Hurricane Ian has been the single largest loss-causing event of 2022 so far.

December 20, 2022

A recent study published by Swiss Re Institute has found that natural disasters in America have led to an estimated US$260 billion in damage so far this year. Of those losses, $115 billion were insured, which is 42% higher than the 10-year average of $81 billion in insured losses.

Hurricane Ian has been the single largest loss-causing event of the year to date, with an estimated insured loss of $50–65 billion.

The report attributes the year-by-year increase in damages to multiple factors, ranging from climate change and gas emissions to poor development planning and a lack of preventative measures.

“Extreme weather events have led to high insured losses in 2022, underpinning a risk on the rise and unfolding on every continent,” said Martin Bertogg, head of catastrophe perils at Swiss Re, in the report. “Urban development, wealth accumulation in disaster-prone areas, inflation, and climate change are key factors at play, turning extreme weather into ever-rising natural catastrophe losses. When Hurricane Andrew struck 30 years ago, a $20 billion loss event had never occurred before—now there have been seven such hurricanes in just the past six years.”

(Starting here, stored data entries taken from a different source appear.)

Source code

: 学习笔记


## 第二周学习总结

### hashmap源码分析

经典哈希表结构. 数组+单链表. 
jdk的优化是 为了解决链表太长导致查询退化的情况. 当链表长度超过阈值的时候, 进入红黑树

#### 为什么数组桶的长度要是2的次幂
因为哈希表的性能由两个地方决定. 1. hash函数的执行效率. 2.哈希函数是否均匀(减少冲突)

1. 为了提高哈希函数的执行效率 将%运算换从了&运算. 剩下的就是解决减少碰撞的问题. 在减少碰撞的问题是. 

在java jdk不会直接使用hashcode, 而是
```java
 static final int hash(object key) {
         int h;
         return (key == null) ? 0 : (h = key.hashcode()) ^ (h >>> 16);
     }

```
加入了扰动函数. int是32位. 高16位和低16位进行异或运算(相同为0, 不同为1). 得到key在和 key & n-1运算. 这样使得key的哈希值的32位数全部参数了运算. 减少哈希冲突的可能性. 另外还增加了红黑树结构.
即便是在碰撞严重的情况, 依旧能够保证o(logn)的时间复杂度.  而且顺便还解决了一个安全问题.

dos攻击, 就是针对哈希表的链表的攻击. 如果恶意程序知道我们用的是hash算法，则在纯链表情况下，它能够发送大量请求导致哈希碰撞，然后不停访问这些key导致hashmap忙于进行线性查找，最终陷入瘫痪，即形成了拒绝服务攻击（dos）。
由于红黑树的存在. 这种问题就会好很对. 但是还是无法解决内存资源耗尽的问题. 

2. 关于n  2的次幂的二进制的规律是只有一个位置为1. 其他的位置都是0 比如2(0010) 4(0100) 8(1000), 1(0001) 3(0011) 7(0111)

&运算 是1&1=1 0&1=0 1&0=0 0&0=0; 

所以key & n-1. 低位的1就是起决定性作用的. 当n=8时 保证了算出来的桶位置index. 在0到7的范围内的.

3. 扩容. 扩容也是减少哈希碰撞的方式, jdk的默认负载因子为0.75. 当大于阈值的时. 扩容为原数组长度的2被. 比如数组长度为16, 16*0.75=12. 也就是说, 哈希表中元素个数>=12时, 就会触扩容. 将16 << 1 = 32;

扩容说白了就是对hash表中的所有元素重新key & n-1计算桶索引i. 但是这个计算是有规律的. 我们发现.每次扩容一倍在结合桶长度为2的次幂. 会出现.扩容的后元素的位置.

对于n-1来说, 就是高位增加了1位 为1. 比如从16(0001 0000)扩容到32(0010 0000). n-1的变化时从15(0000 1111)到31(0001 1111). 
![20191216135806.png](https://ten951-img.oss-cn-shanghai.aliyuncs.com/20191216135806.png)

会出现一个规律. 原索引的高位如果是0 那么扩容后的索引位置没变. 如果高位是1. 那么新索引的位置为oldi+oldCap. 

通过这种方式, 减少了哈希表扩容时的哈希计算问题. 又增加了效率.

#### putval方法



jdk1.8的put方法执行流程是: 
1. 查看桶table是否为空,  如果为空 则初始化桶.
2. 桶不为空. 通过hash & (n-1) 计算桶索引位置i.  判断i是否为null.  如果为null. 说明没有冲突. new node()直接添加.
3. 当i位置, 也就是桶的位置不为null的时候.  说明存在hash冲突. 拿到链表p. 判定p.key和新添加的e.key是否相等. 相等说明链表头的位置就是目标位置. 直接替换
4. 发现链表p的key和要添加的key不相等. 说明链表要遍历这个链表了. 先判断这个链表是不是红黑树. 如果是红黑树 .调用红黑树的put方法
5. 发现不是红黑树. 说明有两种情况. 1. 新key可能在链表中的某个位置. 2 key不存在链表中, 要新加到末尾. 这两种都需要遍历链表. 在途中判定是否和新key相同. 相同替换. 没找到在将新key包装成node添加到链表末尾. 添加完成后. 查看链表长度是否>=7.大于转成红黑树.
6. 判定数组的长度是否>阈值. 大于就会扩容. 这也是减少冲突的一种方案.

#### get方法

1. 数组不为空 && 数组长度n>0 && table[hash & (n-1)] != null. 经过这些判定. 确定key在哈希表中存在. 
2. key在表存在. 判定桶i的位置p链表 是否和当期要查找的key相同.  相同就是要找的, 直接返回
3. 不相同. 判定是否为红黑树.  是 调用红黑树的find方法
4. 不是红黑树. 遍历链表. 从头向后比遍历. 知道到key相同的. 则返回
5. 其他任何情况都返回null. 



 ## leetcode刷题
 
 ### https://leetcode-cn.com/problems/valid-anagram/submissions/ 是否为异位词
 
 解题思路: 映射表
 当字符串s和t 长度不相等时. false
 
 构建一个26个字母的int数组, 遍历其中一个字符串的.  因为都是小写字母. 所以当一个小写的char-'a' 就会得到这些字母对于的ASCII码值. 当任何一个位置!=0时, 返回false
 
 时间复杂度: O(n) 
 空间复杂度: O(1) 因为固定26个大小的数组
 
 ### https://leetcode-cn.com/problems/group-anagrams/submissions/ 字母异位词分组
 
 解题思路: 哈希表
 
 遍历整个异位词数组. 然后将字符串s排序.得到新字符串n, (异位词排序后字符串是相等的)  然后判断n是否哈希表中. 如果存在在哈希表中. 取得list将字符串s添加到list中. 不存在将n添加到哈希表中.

In Florida, the issue continues to develop due to residents continuously fueling waterfront developments. The state has seen considerable waterfront population growth in recent years, despite being especially vulnerable to rising sea levels, warmer temperatures, and the more powerful storms they cause.

This problem for coastal areas could become worse as glaciers continue to melt and climate change is not dealt with as effectively as needed. According to the Federal Emergency Management Agency, by the end of this century, climate change will increase the size of U.S. areas with a high flood risk by 55% along U.S. coastlines.

This doesn’t even begin to touch on the damage that forest fires and droughts have caused to residential and commercial buildings alike. A recent report from the Pew Charitable Trusts found that the Department of the Interior and the U.S. Forest Service have nearly doubled their combined spending on wildfire management over the last 10 years.